Donc en filigrane, je crois que je crois moins que toi à cet idéal 2.0 (je le verbalise et donc je m’en aperçois…) : le web change certes les logiques, et fait pivoter les logiques verticales vers les horizontales, mais en fait, il me semble, pas tant que cela dans le domaine dont l’on parle ici, au sens où j’ai l’impression que la sagesse des foules, sur l’écriture, ne nous mène pas très loin en fait. (la vache, je ne pensais pas écrire ça un jour).

Thierry
 
Je suis très sceptique aussi, parce qu’on a rêvé de beaucoup de 2.0 et on récupère le modèle le plus centralisé de l’histoire, avec les superpuissances du Net. Cet échec va bien au-delà de la littérature, c’est un refus de transiter vers une autre société. J’espère que ce refus est provisoire parce que sans transition je ne vois pas ce qui nous attend de bon.

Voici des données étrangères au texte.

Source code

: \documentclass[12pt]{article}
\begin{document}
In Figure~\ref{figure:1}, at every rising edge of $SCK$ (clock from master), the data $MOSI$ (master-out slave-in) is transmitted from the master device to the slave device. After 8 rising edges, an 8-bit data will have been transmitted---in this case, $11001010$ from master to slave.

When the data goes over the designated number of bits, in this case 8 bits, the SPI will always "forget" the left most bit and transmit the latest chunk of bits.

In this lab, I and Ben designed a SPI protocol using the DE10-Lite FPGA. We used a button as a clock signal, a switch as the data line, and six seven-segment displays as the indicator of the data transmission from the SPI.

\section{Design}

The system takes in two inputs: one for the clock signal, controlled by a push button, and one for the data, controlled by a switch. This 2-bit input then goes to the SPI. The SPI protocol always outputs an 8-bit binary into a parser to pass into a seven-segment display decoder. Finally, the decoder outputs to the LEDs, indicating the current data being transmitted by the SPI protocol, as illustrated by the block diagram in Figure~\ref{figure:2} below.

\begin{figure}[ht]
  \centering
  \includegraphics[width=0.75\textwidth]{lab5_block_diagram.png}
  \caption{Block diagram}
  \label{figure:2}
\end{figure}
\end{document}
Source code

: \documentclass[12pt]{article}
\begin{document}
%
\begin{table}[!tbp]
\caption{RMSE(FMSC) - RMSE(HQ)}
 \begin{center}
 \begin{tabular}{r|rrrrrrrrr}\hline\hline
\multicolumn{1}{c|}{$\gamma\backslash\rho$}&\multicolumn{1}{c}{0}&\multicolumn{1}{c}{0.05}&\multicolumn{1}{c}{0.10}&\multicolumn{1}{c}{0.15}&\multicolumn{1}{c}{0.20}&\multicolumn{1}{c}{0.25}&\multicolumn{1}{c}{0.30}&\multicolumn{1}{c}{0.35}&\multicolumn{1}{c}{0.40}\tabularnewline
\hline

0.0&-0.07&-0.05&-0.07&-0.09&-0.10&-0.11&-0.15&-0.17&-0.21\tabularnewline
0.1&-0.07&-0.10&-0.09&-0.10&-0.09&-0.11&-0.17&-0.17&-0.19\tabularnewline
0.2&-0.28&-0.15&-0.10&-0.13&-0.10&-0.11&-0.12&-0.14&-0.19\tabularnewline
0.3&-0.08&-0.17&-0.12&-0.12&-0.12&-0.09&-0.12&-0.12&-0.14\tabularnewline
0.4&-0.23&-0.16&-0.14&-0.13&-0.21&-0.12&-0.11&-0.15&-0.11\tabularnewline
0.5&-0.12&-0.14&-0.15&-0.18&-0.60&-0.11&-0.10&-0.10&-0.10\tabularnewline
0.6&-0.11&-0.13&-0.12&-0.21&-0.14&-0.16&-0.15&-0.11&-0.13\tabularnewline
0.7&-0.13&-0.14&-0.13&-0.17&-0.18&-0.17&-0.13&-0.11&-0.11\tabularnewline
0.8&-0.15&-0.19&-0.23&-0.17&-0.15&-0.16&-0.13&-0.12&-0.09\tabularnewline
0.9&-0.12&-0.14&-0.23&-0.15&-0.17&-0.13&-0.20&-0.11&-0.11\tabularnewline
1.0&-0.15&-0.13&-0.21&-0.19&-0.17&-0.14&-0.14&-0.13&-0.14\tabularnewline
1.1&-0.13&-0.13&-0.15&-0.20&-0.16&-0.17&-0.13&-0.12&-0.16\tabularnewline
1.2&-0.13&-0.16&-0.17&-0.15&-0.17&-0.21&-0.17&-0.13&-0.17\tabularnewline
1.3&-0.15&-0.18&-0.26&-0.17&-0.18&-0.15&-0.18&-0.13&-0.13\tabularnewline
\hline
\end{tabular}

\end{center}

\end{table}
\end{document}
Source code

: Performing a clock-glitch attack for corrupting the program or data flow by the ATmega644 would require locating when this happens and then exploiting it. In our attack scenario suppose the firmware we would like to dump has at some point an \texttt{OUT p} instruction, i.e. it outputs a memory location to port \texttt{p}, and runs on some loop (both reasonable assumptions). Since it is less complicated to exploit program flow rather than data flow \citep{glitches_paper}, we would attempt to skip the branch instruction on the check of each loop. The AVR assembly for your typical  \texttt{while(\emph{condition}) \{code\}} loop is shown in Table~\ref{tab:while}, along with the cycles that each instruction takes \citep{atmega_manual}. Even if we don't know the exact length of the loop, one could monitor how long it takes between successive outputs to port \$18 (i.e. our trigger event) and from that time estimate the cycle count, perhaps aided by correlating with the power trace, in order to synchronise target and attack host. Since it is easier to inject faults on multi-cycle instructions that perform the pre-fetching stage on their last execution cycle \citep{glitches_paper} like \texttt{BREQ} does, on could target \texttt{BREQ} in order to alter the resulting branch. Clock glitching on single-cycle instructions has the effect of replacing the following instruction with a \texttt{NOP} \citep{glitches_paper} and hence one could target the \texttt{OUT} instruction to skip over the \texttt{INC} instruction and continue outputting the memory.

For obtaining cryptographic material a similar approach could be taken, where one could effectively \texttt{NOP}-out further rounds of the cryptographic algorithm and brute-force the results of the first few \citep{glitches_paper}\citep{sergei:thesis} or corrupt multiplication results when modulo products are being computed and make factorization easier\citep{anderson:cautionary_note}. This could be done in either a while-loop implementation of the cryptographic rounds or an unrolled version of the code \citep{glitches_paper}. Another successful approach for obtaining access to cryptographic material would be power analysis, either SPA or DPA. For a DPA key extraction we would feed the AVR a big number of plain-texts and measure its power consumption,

Je crois que la nature 2.0 ou non de l’Editor (par opposition au Publisher) est accessoire, parce c’est une tâche technique, mais simple, qui n’a pas besoin de transversalité et de beaucoup d’intelligence collective.

Bouilhet a joué ce rôle d’Editor pour Flaubert, ce n’était pas un professionnel de l’édition. Que je sache, Proust n’a jamais travaillé avec un Editor. Et Montaigne pas d’avantage. Donc, nos besoins d’auteur sont très variables. Je n’ai aucune envie qu’un Editor glisse son nez dans mes billets de blogs, je veux qu’ils restent rugueux, bruts, j’accepte les corrections, mais rien de plus. Je suis plus ouvert dans les textes longs, déjà parce que je les réécris beaucoup moi-même. Donc, pour un même auteur, les besoins varient.

Je ne réfléchis jamais à l’écriture en terme de modèle économique. Sans doute parce que j’ai la chance d’être à l’équilibre, même sans grand succès. En revanche, je pense beaucoup à la réussite d’un texte, à ce qu’il trouve un public, qu’il le bouge… Dans ce domaine les Editors montrent souvent leur incompétence (encore cette histoire des textes glorieux initialement rejetés).

Pour nous, la chose nouvelle c’est cette possibilité d’expérimenter en même temps plusieurs modèles. Avec ou sans Ediror, avec ou sans Publisher. Je trouve ridicule de se fermer une porte, souvent par aigreur ou parce que tout simplement elle refuse de s’ouvrir. Il faut expérimenter, c’est ça l’écriture.